Study on the formation and depolymerization of acridine orange dimer in acridine orange–sodium dodecyl benzene sulfonate–protein system

Abstract

Experiment indicates that the fluorescence of acridine orange (AO) can be greatly quenched by anionic surfactant sodium dodecyl benzene sulfonate (SDBS), but when protein is added into the AO–SDBS system, the fluorescence intensity of the latter is enhanced. It is considered that SDBS can promote the formation of AO dimer, resulting in the quenching of the fluorescence of AO. When bovine serum albumin (BSA) is added into AO–SDBS system, BSA and SDBS can interact and form negative micelle-like cluster complex with “aromatic ring stacking,” which destroys the formation conditions of AO dimer and makes some AO dimers turn into monomer, resulting in the fluorescence enhancement of AO–SDBS system.

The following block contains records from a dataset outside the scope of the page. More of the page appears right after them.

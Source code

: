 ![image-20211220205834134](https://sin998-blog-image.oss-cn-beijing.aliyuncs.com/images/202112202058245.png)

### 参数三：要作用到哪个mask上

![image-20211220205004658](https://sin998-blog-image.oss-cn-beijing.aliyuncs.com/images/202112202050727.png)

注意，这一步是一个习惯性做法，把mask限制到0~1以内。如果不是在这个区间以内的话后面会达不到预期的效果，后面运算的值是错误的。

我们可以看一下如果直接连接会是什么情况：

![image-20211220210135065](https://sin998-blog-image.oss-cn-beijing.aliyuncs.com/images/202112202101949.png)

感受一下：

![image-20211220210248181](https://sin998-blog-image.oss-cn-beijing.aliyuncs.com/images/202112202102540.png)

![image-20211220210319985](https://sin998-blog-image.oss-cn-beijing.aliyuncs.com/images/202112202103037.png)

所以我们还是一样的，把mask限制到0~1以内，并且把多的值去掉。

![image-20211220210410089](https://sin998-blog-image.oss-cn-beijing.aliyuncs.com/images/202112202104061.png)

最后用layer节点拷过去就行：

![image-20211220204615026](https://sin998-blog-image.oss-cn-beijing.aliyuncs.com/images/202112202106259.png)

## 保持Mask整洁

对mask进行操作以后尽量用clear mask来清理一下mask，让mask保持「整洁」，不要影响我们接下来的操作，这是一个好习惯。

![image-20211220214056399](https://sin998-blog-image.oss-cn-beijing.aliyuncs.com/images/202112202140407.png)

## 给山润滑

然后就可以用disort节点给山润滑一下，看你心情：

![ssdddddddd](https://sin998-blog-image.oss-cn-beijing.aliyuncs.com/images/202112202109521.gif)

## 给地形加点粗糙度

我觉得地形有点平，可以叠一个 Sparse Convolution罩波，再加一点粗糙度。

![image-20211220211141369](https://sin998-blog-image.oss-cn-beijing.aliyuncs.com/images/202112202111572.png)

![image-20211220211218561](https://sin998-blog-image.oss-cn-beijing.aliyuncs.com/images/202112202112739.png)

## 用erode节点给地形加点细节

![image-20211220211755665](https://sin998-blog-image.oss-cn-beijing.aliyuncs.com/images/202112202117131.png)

Whereas the positive AO and residual AO dimer are dissolved in the negative BSA–SDBS cluster through electrostatic and hydrophobic forces and form a large association. Here, the fluorescence enhancement of AO–SDBS is considered to originate from the hydrophobic microenvironment provided by BSA and SDBS, the depolymerization of AO dimer and intermolecular energy transfer between BSA and AO.